The random effects meta-analysis (n = 33) produced a mean GA-effect size of Cohen’s d = 0.60, 95% confidence interval (CI) = 0.49 to 0.70. There was thus a significant GA-effect across all between-study comparisons (z = 11.45, p < .001). In addition, the number of group members in the picture moderated the effect, with larger numbers of group members resulting in larger overall GA-effects, β = .09, t(31) = 7.11, p < .001. We conducted two moderator analyses to test whether the attractiveness of the group moderates the effect. Average group-member attractiveness did not moderate the effect, β = −0.03, t(31) = −0.24, p = 0.811. Average group attractiveness did moderate the effect, with more attractive groups resulting in larger overall GA-effects, β = 0.26, t(31) = 3.19, p = 0.003. This finding may reflect a true moderation of the GA-effect by average group attractiveness or it may be a statistical artifact: Average group ratings are measured less precisely (one measurement) than average group-member ratings (as many measurements as targets in the photo). Therefore, the average group ratings may have greater sampling error, which could directly influence the size of the GA-effect. If average group ratings are high due to sampling error, they also automatically produce a greater GA-effect. Our data do not allow us to disentangle these two explanations for the significant moderation when using average group attractiveness as a moderator. Two overall conclusions can be drawn from this meta-analysis. First, the GA-effect is medium to large, and second, group size moderates the GA-effect such that larger groups produce a larger GA-effect.
Comparison With the Cheerleader Effect in Walker and Vul (2014)
Recently, a somewhat different interpretation of the GA-effect was examined.
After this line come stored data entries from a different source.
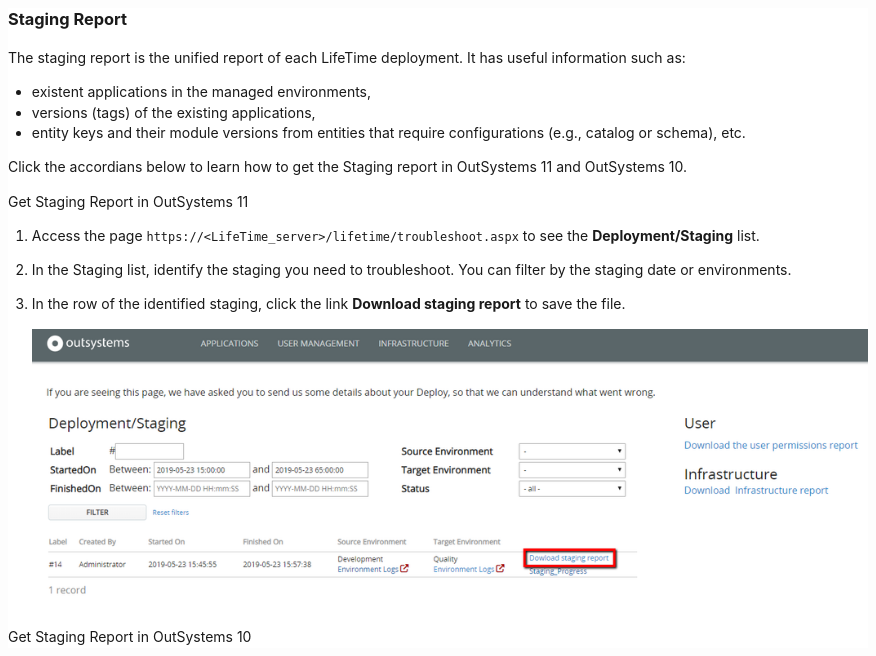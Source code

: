 
</div>
</div>

### Staging Report

The staging report is the unified report of each LifeTime deployment. It has useful information such as:
  * existent applications in the managed environments,
  * versions (tags) of the existing applications,
  * entity keys and their module versions from entities that require configurations (e.g., catalog or schema), etc. 

Click the accordians below to learn how to get the Staging report in OutSystems 11 and OutSystems 10.

<div class="os-accordion__item">
    <div class="os-accordion__title" style="font-size:100%">
   	Get Staging Report in OutSystems 11
  	</div>
<div class="os-accordion__content">


1. Access the page `https://<LifeTime_server>/lifetime/troubleshoot.aspx` to see the **Deployment/Staging** list.

1. In the Staging list, identify the staging you need to troubleshoot. You can filter by the staging date or environments.

1. In the row of the identified staging, click the link **Download staging report** to save the file.

    ![](images/get-logs-7.png?width=900)


</div>
</div>


<div class="os-accordion__item">
    <div class="os-accordion__title" style="font-size:100%">
   	Get Staging Report in OutSystems 10
  	</div>
<div class="os-accordion__content">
Walker and Vul (2014) investigated the so-called cheerleader effect, which they defined as “people seem more attractive in a group than in isolation” (p. 230). 11 They studied whether females who are presented in a picture with other females are seen as more attractive than females presented alone. Their study employs a within-subject design in which subjects rate each face alone as well as in a group. Individual faces were rated as more attractive in a group than alone. The authors hypothesize that this effect occurs because people mentally morph and average all the faces in the group, and, because people find average faces more attractive (Langlois & Roggman, 1990), the female in the group is judged more attractive. Walker and Vul employed a within-subjects design and found that, on average, individuals portrayed in a group are rated 5.5% standard deviations more attractive than individuals portrayed alone. Interestingly, the control conditions in Studies 1a, 2, and 6 allow us to test the cheerleader effect proposed by Walker and Vul. In contrast to their studies, we employed a between-subjects design in which each participant rates the attractiveness of a number of targets in only one condition. We submitted our data to a mixed repeated-measure ANOVA, with condition as between-subject factor and target person in the photographs as within-subject factor, to test whether we also find that individuals portrayed in a group are on average perceived to be more attractive than individuals portrayed alone. We did not find such differences in any of these studies: Study 1a, F(1, 103) = 0.36, p = .549, η2 = .004; Study 2, F(1, 66) = 0.35, p = .558, η2 = .005; or Study 6, F(1, 199) = 0.03, p = .855, η2 < .001. We do, however, find significant variation in the Walker and Vul cheerleader effect depending on the person who is rated, as indicated by significant interactions between target person and condition in Study 1a, F(43, 4429) = 4.34, p < .001, η2 = .04, Study 2 F(9, 594) = 3.29, p < .001, η2 = .05, and in Study 6, F(7, 1393) = 3.93, p < .001, η2 = .02.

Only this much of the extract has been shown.